> [WHAT IS REQUIRED] The answer must consist of each line below that holds the word "will", copied as it stands.

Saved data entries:
====

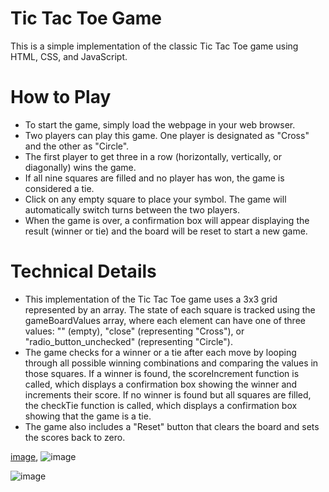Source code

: # Tic Tac Toe Game
This is a simple implementation of the classic Tic Tac Toe game using HTML, CSS, and JavaScript.

# How to Play
* To start the game, simply load the webpage in your web browser.
* Two players can play this game. One player is designated as "Cross" and the other as "Circle".
* The first player to get three in a row (horizontally, vertically, or diagonally) wins the game.
* If all nine squares are filled and no player has won, the game is considered a tie.
* Click on any empty square to place your symbol. The game will automatically switch turns between the two players.
* When the game is over, a confirmation box will appear displaying the result (winner or tie) and the board will be reset to start a new game.

# Technical Details
* This implementation of the Tic Tac Toe game uses a 3x3 grid represented by an array. The state of each square is tracked using the gameBoardValues array, where each element can have one of three values: "" (empty), "close" (representing "Cross"), or "radio_button_unchecked" (representing "Circle").
* The game checks for a winner or a tie after each move by looping through all possible winning combinations and comparing the values in those squares. If a winner is found, the scoreIncrement function is called, which displays a confirmation box showing the winner and increments their score. If no winner is found but all squares are filled, the checkTie function is called, which displays a confirmation box showing that the game is a tie.
* The game also includes a "Reset" button that clears the board and sets the scores back to zero.


[image](https://user-images.githubusercontent.com/111266613/222883572-ef6b8701-b0e7-401a-85af-58ee0377aae6.png), ![image](https://user-images.githubusercontent.com/111266613/222883496-7d60fd53-df40-4aee-ae62-63e97f03029d.png)

![image](https://user-images.githubusercontent.com/111266613/222883402-a01d3396-c3bf-49e2-90ab-17fce014fdd1.png)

====

> [ANSWER BOX]
* Click on any empty square to place your symbol. The game will automatically switch turns between the two players.
* When the game is over, a confirmation box will appear displaying the result (winner or tie) and the board will be reset to start a new game.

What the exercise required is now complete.